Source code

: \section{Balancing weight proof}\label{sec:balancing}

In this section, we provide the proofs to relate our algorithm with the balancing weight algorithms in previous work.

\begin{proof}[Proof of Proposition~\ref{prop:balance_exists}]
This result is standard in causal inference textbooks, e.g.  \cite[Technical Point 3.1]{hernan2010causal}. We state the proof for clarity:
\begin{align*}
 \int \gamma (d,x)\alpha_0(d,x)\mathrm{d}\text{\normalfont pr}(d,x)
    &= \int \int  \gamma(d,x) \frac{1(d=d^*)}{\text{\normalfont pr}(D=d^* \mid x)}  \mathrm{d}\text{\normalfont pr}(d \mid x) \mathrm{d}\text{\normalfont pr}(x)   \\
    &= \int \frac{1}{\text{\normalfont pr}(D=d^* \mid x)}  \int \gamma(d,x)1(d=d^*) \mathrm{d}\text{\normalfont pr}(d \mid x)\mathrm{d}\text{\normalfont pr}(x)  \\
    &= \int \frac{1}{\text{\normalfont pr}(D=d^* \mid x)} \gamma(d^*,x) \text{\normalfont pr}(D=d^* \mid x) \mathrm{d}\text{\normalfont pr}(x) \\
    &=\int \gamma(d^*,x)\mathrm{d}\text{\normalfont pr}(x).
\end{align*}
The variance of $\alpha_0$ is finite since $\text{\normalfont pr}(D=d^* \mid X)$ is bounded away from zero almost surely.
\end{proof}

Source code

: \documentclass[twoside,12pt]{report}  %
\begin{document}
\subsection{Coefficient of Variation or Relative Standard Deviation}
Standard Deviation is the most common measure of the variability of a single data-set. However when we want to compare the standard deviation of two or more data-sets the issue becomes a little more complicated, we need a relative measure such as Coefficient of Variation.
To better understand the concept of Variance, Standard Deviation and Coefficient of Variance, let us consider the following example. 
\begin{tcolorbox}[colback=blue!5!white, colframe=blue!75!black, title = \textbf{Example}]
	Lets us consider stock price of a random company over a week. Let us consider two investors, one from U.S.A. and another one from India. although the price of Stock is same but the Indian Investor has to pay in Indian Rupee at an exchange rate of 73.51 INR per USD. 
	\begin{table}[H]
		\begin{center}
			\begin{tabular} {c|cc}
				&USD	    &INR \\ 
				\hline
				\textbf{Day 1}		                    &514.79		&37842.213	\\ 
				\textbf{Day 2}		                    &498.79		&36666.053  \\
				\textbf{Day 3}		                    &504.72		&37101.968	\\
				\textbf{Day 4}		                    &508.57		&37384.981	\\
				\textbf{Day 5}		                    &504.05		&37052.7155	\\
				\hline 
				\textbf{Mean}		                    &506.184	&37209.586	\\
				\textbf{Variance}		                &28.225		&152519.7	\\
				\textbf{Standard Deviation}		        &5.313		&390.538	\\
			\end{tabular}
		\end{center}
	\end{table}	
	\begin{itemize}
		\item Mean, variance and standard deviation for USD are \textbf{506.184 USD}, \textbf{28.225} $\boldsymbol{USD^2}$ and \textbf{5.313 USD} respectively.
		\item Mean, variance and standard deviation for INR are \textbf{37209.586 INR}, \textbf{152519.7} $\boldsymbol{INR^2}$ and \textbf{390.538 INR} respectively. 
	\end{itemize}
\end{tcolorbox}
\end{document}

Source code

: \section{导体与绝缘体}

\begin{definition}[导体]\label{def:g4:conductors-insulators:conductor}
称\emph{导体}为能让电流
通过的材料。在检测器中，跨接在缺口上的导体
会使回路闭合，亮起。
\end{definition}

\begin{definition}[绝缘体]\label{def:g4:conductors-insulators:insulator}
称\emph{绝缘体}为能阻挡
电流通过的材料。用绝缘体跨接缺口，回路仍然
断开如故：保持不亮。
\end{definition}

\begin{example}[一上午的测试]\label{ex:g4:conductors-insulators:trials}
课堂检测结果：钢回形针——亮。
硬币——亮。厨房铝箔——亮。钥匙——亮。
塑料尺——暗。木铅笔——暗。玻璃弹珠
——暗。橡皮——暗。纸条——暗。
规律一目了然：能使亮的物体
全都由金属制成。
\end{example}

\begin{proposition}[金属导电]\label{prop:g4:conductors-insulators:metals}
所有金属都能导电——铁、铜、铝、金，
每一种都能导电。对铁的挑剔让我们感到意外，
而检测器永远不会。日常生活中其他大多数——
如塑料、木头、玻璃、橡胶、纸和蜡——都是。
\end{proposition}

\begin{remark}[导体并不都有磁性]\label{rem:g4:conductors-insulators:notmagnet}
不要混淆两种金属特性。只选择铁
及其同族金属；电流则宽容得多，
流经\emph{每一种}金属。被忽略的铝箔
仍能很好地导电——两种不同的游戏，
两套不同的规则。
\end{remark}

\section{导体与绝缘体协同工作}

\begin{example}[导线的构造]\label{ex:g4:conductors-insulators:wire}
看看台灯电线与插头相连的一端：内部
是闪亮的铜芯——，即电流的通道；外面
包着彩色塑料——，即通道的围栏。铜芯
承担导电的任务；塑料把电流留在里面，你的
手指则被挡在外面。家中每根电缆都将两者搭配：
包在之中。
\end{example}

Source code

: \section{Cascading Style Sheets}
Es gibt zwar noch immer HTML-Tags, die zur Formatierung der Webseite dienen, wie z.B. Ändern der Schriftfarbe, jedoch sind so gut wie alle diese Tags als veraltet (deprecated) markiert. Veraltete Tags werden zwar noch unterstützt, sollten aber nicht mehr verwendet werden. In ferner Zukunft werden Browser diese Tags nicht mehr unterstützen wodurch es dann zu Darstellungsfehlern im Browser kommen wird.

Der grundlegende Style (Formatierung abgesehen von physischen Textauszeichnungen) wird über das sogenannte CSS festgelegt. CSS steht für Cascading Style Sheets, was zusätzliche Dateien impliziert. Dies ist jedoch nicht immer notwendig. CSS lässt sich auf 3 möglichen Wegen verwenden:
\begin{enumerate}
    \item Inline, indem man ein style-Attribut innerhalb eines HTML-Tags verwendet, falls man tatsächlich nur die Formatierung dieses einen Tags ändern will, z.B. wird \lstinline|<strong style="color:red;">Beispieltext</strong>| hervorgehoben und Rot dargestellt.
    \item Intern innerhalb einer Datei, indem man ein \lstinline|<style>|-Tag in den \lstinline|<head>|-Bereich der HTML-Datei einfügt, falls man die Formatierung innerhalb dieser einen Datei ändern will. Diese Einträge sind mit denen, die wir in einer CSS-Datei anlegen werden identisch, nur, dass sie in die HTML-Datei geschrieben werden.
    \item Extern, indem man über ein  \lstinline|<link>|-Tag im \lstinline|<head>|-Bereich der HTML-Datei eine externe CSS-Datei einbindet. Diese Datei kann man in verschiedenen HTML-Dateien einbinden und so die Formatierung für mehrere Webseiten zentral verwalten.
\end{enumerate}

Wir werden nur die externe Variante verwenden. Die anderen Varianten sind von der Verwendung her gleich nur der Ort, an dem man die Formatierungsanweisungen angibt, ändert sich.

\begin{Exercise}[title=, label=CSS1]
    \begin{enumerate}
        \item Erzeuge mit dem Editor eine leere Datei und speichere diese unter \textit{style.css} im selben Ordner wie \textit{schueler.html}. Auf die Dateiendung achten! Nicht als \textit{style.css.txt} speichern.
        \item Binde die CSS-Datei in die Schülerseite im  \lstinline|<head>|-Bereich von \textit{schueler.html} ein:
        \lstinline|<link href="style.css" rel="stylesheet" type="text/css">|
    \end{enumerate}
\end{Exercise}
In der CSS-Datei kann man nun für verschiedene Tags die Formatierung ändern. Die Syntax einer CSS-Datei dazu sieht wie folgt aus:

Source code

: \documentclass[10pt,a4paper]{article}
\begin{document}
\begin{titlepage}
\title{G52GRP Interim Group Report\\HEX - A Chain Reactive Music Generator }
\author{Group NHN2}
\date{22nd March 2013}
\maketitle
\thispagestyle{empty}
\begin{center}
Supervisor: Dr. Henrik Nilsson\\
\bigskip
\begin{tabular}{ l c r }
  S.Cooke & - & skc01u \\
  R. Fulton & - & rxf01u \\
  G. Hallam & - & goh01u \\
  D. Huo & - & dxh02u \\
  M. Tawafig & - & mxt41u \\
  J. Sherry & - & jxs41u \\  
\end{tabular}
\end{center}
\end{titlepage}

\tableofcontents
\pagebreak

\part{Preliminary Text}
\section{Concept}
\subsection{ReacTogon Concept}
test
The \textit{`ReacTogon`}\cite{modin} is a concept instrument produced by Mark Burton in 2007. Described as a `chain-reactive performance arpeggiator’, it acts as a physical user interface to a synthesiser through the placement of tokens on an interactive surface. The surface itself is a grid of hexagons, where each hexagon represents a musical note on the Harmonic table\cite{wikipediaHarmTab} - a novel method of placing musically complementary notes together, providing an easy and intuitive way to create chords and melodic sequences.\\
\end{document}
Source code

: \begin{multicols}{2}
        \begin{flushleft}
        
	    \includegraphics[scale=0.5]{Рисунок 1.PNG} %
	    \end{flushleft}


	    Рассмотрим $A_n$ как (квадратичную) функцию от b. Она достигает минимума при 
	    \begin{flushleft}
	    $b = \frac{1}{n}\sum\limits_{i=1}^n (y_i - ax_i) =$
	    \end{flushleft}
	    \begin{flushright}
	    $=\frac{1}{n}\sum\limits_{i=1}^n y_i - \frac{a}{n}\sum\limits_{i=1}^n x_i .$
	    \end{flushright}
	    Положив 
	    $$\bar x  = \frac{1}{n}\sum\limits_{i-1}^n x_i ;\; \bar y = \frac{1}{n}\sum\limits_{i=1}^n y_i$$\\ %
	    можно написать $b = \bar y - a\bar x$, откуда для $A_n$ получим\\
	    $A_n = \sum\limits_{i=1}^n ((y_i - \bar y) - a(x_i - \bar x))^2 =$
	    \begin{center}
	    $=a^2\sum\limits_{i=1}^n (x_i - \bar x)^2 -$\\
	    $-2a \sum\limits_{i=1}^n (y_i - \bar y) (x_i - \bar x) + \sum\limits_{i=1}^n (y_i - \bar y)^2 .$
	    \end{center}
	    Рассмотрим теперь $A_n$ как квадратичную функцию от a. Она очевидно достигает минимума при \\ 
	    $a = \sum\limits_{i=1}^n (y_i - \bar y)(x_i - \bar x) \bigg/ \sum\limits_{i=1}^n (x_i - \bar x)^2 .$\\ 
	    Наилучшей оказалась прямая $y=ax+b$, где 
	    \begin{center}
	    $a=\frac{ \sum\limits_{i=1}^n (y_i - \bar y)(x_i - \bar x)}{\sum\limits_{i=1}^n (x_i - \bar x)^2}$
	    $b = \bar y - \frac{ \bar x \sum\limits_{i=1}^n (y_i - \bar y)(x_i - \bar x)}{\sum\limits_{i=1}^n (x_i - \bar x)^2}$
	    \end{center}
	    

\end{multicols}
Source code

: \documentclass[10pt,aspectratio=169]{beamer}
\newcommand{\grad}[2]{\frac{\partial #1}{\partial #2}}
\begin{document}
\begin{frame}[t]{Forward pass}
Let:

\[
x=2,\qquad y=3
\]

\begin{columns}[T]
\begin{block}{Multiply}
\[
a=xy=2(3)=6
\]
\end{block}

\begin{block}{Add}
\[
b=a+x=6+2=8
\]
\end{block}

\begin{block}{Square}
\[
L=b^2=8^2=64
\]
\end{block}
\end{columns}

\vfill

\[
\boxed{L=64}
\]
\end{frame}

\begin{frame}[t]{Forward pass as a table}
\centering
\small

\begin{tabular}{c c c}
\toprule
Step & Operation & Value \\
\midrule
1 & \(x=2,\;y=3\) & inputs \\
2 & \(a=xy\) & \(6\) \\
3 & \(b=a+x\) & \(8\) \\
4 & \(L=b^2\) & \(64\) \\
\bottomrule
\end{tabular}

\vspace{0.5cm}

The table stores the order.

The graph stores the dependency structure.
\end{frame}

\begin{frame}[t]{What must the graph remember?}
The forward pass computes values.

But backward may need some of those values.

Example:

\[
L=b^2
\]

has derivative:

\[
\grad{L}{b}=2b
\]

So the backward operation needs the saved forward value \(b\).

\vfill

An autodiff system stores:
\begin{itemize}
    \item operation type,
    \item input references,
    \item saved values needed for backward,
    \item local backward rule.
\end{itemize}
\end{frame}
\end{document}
--------------------------------
● What you need to do: For every line of the material that holds the word "Exercise", make a copy.

● Task answer:
\begin{Exercise}[title=, label=CSS1]
\end{Exercise}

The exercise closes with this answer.